**Problem details**
Whenever a line in the data holds the string "wikipedia", pull that line out.

[Dataset entries]
--------

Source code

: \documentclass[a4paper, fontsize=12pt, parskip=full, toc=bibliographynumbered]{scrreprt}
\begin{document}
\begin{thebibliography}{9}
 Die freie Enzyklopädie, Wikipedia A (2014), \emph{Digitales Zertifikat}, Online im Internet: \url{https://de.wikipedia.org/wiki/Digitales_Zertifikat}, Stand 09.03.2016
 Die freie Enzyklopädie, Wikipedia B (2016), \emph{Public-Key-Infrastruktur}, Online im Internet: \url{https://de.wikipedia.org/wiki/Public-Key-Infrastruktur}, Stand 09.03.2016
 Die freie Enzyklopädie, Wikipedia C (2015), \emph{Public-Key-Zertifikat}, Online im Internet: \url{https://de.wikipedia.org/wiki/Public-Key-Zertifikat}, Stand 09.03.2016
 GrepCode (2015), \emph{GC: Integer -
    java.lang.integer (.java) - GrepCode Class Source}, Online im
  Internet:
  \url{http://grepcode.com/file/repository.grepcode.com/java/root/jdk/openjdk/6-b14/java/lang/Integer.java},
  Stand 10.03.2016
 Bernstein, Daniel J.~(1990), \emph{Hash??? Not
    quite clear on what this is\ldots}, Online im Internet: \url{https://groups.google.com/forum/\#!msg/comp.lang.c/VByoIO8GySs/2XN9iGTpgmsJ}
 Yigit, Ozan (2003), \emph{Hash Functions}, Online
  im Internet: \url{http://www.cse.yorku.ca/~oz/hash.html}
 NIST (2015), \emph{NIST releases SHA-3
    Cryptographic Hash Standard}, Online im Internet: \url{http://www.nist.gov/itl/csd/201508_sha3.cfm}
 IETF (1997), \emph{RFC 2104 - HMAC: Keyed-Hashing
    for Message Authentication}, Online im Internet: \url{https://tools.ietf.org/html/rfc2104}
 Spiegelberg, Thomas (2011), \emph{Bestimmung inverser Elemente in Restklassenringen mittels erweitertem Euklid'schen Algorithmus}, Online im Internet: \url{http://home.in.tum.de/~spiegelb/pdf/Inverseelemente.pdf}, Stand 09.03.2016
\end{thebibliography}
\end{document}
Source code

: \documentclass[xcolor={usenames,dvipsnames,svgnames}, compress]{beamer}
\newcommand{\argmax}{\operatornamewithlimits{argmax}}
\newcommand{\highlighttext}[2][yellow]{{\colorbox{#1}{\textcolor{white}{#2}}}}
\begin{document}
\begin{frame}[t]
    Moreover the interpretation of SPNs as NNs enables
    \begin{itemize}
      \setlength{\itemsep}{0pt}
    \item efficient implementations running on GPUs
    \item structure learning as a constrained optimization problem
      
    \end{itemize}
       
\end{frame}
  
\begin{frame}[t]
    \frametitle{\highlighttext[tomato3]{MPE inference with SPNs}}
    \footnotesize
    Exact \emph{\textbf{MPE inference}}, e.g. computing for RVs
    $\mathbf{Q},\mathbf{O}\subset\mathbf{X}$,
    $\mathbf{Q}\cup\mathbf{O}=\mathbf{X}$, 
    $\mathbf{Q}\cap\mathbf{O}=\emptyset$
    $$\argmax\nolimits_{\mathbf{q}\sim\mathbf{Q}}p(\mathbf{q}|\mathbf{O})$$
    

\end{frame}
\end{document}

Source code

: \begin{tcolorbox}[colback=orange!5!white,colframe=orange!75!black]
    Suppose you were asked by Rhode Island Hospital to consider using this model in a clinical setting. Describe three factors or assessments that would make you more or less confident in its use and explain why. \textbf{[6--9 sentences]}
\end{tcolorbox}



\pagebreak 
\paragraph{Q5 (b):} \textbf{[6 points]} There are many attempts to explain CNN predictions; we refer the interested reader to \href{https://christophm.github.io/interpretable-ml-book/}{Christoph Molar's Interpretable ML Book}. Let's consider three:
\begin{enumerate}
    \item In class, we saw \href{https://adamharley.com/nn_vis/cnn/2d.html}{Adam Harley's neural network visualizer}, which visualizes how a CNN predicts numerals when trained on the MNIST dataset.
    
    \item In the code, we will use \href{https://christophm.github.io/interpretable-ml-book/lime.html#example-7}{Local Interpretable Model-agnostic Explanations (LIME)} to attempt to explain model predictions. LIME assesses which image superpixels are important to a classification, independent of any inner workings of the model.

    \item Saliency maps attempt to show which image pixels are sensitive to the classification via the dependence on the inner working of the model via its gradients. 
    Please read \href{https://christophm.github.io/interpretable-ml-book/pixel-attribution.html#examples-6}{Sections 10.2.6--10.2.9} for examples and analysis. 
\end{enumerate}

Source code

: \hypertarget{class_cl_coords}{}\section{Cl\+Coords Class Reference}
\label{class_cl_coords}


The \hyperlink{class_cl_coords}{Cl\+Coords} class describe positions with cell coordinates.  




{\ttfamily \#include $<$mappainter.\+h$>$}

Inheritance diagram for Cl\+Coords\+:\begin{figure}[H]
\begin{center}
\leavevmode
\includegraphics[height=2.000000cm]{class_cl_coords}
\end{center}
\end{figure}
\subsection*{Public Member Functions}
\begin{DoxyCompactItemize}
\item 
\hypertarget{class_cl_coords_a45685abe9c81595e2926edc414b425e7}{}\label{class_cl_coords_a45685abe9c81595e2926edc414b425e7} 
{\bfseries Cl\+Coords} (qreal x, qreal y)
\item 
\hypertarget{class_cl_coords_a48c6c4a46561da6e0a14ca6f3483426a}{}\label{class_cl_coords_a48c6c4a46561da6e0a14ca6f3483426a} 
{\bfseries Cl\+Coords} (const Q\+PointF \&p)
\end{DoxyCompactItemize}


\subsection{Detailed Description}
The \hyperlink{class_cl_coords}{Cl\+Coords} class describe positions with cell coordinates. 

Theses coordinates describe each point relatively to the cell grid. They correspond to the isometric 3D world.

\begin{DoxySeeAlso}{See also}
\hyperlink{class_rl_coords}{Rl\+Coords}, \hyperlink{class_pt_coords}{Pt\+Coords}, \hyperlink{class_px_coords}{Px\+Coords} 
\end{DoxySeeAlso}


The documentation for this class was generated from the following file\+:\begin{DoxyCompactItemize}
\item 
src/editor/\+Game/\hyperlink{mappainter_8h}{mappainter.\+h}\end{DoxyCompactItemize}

--------

**Solution**
 Die freie Enzyklopädie, Wikipedia A (2014), \emph{Digitales Zertifikat}, Online im Internet: \url{https://de.wikipedia.org/wiki/Digitales_Zertifikat}, Stand 09.03.2016
 Die freie Enzyklopädie, Wikipedia B (2016), \emph{Public-Key-Infrastruktur}, Online im Internet: \url{https://de.wikipedia.org/wiki/Public-Key-Infrastruktur}, Stand 09.03.2016
 Die freie Enzyklopädie, Wikipedia C (2015), \emph{Public-Key-Zertifikat}, Online im Internet: \url{https://de.wikipedia.org/wiki/Public-Key-Zertifikat}, Stand 09.03.2016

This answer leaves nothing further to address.